Starting with the first line below, extract each line through the one that contains "## :pencil: Bio", inclusive, excluding pictures.

________________________________________

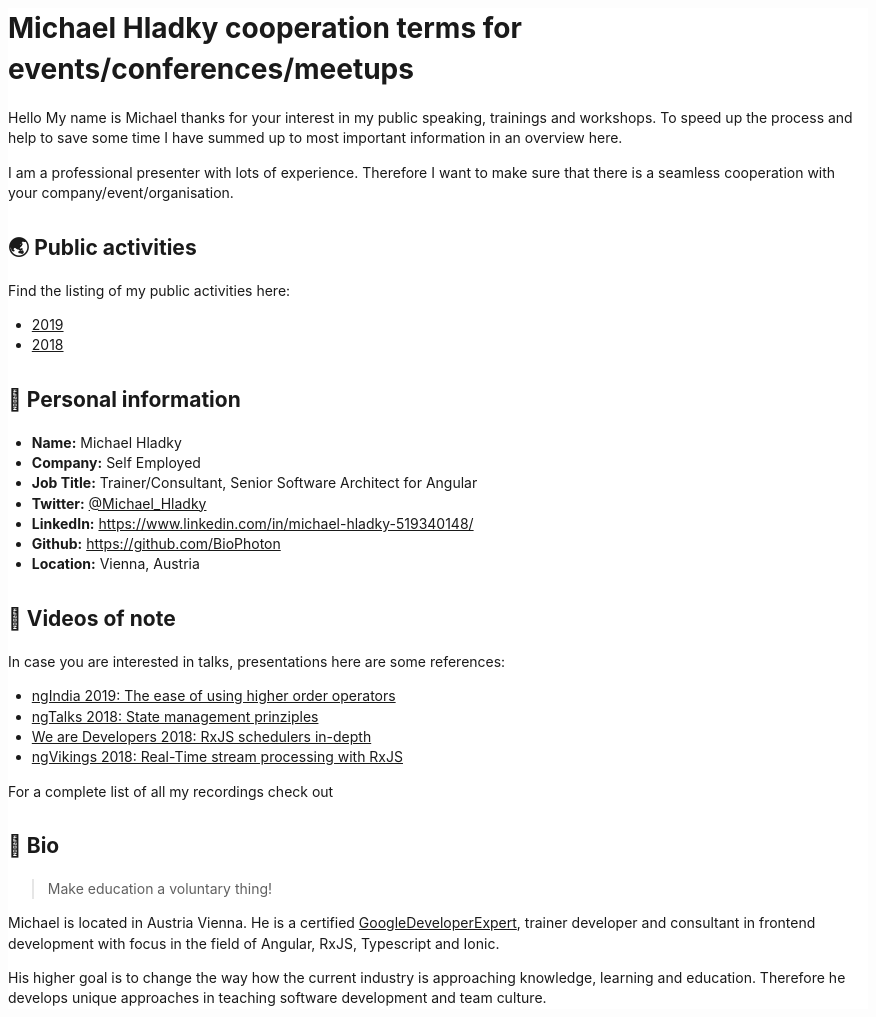 # Michael Hladky cooperation terms for events/conferences/meetups

Hello My name is Michael thanks for your interest in my public speaking, trainings and workshops.
To speed up the process and help to save some time I have summed up to most important information in an overview here.

I am a professional presenter with lots of experience.
Therefore I want to make sure that there is a seamless cooperation with your company/event/organisation.


## :earth_asia: Public activities
Find the listing of my public activities here:
- [2019](./ACTIVITY_LIST_2019.MD)
- [2018](./ACTIVITY_LIST_2018.MD)

## :wave: Personal information

* **Name:** Michael Hladky
* **Company:** Self Employed
* **Job Title:** Trainer/Consultant, Senior Software Architect for Angular
* **Twitter:** [@Michael_Hladky](https://twitter.com/Michael_Hladky)
* **LinkedIn:** https://www.linkedin.com/in/michael-hladky-519340148/
* **Github:** https://github.com/BioPhoton
* **Location:** Vienna, Austria

## :vhs: Videos of note

In case you are interested in talks, presentations here are some references:

* [ngIndia 2019: The ease of using higher order operators](https://www.youtube.com/watch?v=My6fBeYRKyA)
* [ngTalks 2018: State management prinziples](https://www.youtube.com/watch?v=-bF8h9-khuI)
* [We are Developers 2018: RxJS schedulers in-depth](https://www.youtube.com/watch?v=iPfMatOgRBg)
* [ngVikings 2018: Real-Time stream processing with RxJS](https://www.youtube.com/watch?v=iNlGvy7l24w)

For a complete list of all my recordings check out

## :pencil: Bio

> Make education a voluntary thing!

Michael is located in Austria Vienna. He is a certified [GoogleDeveloperExpert](https://developers.google.com/experts/people/michael-hladky),
trainer developer and consultant in frontend development with focus in the field of Angular, RxJS, Typescript and Ionic.

His higher goal is to change the way how the current industry is approaching knowledge, learning and education.
Therefore he develops unique approaches in teaching software development and team culture.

________________________________________

=== Reply to the task ===
 # Michael Hladky cooperation terms for events/conferences/meetups

Hello My name is Michael thanks for your interest in my public speaking, trainings and workshops.
To speed up the process and help to save some time I have summed up to most important information in an overview here.

I am a professional presenter with lots of experience.
Therefore I want to make sure that there is a seamless cooperation with your company/event/organisation.


## :earth_asia: Public activities
Find the listing of my public activities here:
- [2019](./ACTIVITY_LIST_2019.MD)
- [2018](./ACTIVITY_LIST_2018.MD)

## :wave: Personal information

* **Name:** Michael Hladky
* **Company:** Self Employed
* **Job Title:** Trainer/Consultant, Senior Software Architect for Angular
* **Twitter:** [@Michael_Hladky](https://twitter.com/Michael_Hladky)
* **LinkedIn:** https://www.linkedin.com/in/michael-hladky-519340148/
* **Github:** https://github.com/BioPhoton
* **Location:** Vienna, Austria

## :vhs: Videos of note

In case you are interested in talks, presentations here are some references:

* [ngIndia 2019: The ease of using higher order operators](https://www.youtube.com/watch?v=My6fBeYRKyA)
* [ngTalks 2018: State management prinziples](https://www.youtube.com/watch?v=-bF8h9-khuI)
* [We are Developers 2018: RxJS schedulers in-depth](https://www.youtube.com/watch?v=iPfMatOgRBg)
* [ngVikings 2018: Real-Time stream processing with RxJS](https://www.youtube.com/watch?v=iNlGvy7l24w)

For a complete list of all my recordings check out

## :pencil: Bio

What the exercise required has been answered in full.